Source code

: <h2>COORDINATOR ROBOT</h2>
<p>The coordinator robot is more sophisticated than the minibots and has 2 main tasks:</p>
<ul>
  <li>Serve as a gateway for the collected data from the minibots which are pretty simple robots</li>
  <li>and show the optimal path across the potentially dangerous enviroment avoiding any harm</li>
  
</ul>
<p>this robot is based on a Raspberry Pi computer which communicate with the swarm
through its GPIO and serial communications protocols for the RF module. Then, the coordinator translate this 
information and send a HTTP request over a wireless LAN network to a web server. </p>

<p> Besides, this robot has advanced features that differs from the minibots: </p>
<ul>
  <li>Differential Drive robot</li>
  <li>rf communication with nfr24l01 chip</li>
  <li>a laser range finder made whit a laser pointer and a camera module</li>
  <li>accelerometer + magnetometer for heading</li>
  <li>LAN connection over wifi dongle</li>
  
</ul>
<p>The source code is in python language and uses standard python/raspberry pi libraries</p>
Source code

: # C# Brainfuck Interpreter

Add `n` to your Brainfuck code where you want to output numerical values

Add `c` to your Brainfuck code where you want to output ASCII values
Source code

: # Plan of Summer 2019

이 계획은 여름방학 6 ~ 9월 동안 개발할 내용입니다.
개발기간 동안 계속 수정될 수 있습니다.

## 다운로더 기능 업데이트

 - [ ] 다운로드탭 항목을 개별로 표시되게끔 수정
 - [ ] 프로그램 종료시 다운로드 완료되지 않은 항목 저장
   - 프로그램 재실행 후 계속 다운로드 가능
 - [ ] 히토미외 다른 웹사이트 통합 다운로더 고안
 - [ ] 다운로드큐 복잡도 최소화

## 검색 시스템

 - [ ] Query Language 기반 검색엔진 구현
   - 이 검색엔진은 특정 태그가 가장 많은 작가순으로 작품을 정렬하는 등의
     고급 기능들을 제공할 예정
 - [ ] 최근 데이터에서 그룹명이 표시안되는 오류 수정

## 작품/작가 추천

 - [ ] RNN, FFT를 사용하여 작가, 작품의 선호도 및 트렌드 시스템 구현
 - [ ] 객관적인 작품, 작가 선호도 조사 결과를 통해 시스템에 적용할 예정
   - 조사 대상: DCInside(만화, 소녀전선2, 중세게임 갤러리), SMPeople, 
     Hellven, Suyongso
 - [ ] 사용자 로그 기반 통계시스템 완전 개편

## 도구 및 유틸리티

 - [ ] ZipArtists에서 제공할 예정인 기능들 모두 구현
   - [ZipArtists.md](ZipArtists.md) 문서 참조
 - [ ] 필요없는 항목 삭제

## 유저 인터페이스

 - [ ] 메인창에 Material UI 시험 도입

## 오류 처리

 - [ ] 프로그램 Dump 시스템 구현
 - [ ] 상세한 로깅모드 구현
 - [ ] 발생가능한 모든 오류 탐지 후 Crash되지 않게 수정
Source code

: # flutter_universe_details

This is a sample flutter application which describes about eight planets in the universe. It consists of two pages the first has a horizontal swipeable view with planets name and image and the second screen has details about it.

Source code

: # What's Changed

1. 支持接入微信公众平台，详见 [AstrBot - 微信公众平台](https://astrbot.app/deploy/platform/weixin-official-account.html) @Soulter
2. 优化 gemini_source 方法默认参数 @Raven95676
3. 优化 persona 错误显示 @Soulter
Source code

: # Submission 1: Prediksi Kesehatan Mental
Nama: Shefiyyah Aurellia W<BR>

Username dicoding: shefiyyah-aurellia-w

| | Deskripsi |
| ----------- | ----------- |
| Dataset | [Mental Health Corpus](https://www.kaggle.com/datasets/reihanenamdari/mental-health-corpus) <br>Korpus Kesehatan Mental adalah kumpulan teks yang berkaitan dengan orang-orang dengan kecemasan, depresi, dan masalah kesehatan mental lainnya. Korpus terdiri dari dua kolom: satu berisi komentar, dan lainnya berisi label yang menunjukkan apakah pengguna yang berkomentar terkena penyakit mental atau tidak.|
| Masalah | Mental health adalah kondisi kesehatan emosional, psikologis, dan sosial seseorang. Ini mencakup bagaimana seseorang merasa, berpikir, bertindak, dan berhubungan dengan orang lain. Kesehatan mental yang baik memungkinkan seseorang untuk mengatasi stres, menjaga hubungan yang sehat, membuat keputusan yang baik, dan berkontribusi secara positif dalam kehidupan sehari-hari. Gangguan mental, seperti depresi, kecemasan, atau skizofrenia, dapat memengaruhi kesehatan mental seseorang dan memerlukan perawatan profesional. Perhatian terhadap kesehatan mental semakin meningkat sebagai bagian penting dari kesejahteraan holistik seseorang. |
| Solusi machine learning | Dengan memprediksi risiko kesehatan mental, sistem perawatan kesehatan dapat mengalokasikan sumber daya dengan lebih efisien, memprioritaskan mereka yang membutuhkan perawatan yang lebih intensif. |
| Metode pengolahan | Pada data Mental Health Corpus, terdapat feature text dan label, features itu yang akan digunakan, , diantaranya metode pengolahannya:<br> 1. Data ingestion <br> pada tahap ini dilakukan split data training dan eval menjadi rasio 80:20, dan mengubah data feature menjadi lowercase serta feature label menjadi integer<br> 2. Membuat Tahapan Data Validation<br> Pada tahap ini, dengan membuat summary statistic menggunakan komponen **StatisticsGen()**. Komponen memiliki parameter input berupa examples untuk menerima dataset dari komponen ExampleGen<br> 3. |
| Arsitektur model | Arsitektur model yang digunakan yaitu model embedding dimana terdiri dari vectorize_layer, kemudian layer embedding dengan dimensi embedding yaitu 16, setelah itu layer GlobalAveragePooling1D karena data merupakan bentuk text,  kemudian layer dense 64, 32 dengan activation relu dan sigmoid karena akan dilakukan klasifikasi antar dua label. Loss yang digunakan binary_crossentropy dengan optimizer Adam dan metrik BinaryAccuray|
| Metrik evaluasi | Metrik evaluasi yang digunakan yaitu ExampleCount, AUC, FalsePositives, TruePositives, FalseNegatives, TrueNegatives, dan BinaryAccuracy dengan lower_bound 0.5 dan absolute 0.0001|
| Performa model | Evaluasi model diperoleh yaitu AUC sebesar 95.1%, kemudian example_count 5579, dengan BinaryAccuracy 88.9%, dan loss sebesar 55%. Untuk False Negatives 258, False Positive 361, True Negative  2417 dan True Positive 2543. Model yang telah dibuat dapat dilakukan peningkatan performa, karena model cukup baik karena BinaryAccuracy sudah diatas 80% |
════════════════════
# ABOUT THIS EXERCISE
Lines from the beginning of the data above through the line containing "<li>Serve as a" are to be returned exactly, and no others.

# RESPONSE TO THE TASK
Source code

: <h2>COORDINATOR ROBOT</h2>
<p>The coordinator robot is more sophisticated than the minibots and has 2 main tasks:</p>
<ul>
  <li>Serve as a gateway for the collected data from the minibots which are pretty simple robots</li>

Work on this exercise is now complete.